Sleep Loss and the Immune System
Adequate sleep is important for immune function. Sleep deprivation elevates levels of inflammatory markers such as interleukin-6, tumor necrosis factor and C-reactive protein suggest that the risk or severity of many medical conditions that involve chronic inflammation (e.g., cardiovascular disease, diabetes, arthritis) could be increased by sleep loss.

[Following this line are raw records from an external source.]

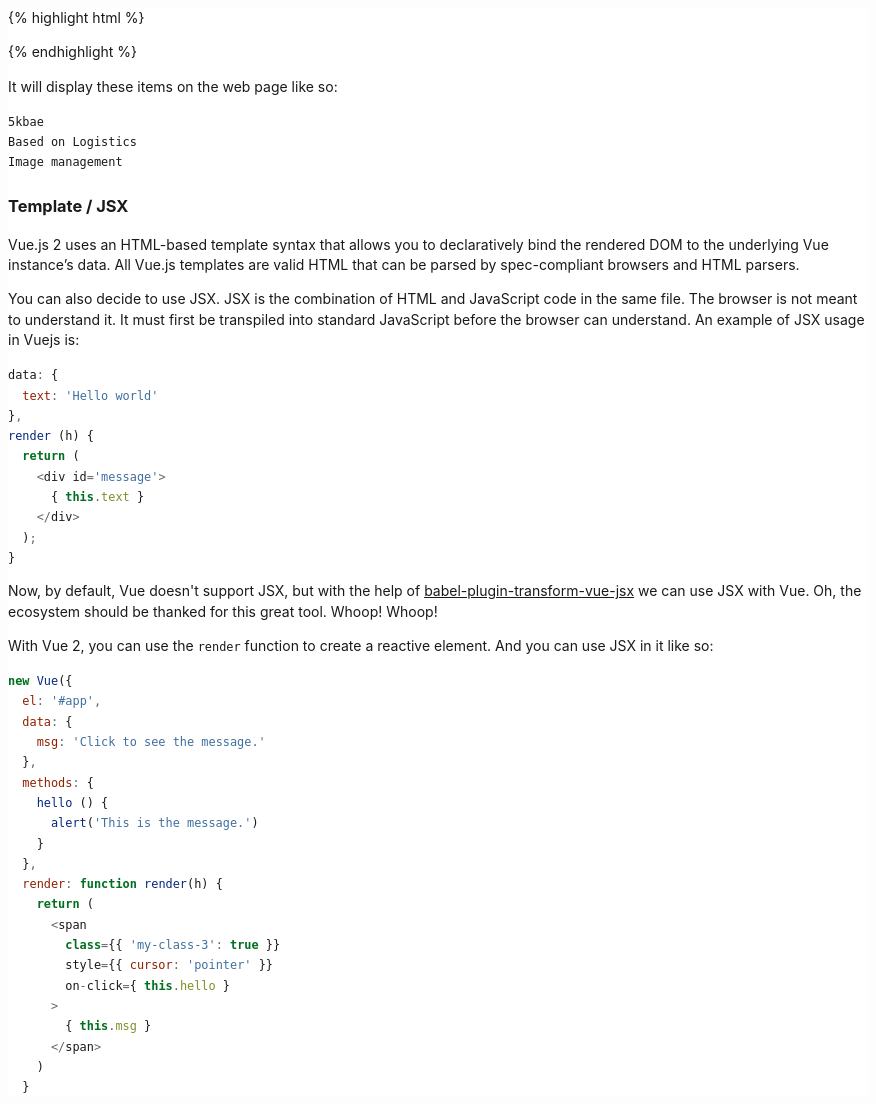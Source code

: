 {% highlight html %}
<div id="app">
  <ol>
    <tag-list v-for="list in tagList" v-bind:item="list"></tag-list>
  </ol>
</div>
{% endhighlight %}

It will display these items on the web page like so:

```bash
5kbae
Based on Logistics
Image management
```

### Template / JSX

Vue.js 2 uses an HTML-based template syntax that allows you to declaratively bind the rendered DOM to the underlying Vue instance’s data. All Vue.js templates are valid HTML that can be parsed by spec-compliant browsers and HTML parsers.

You can also decide to use JSX. JSX is the combination of HTML and JavaScript code in the same file. The browser is not meant to understand it. It must first be transpiled into standard JavaScript before the browser can understand. An example of JSX usage in Vuejs is:

```js
data: {
  text: 'Hello world'
},
render (h) {
  return (
    <div id='message'>
      { this.text }
    </div>
  );
}
```

Now, by default, Vue doesn't support JSX, but with the help of [babel-plugin-transform-vue-jsx](https://github.com/vuejs/babel-plugin-transform-vue-jsx) we can use JSX with Vue. Oh, the ecosystem should be thanked for this great tool. Whoop! Whoop!

With Vue 2, you can use the `render` function to create a reactive element. And you can use JSX in it like so:

```js
new Vue({
  el: '#app',
  data: {
    msg: 'Click to see the message.'
  },
  methods: {
    hello () {
      alert('This is the message.')
    }
  },
  render: function render(h) {
    return (
      <span
        class={{ 'my-class-3': true }}
        style={{ cursor: 'pointer' }}
        on-click={ this.hello }
      >
        { this.msg }
      </span>
    )
  }
```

Sleep also seems to play an important role in efficient immune defense; the popular wisdom that not getting enough sleep increases your chances of catching a cold may well be true. One study examined the antibody response to hepatitis A vaccination over a 28-day period in healthy young subjects who either had a normal night of sleep following inoculation or were kept awake all night.33 Post-vaccination antibody levels were nearly 50% lower in those who had been sleep deprived, compared to those who had a normal night's sleep. Another study examined the response to influenza vaccination after 4 consecutive nights of partial sleep deprivation (only 4 hours per night) and continued bedtime restriction for 2 more nights, as compared to immunization preceded and followed by normal amounts of sleep.34 Figure 1 illustrates the findings.

Figure 1.
Antibody Titers in Sleep Deprived and Normal Sleep Subjects.
Figure 1


On average, antibody titers on the 10th day after immunization in those who had been sleep-deprived were half those of subjects with normal sleep. The two studies support the idea that sleep loss interferes with immune response. They also suggest that prior sleep history should possibly be considered when people are undergoing vaccination. It is also possible that some of the well-documented effects of stress on immune function could be aggravated by sleep loss and that the loss of sleep time and quality that come with aging may explain why vaccines are not as effective in the elderly.

Conclusions
Clearly, adequate sleep is essential, not only for the brain but also for the rest of the body. Recent studies suggest that sleep loss, a very common condition in modern society, could be a risk factor for several major chronic diseases, including obesity and diabetes.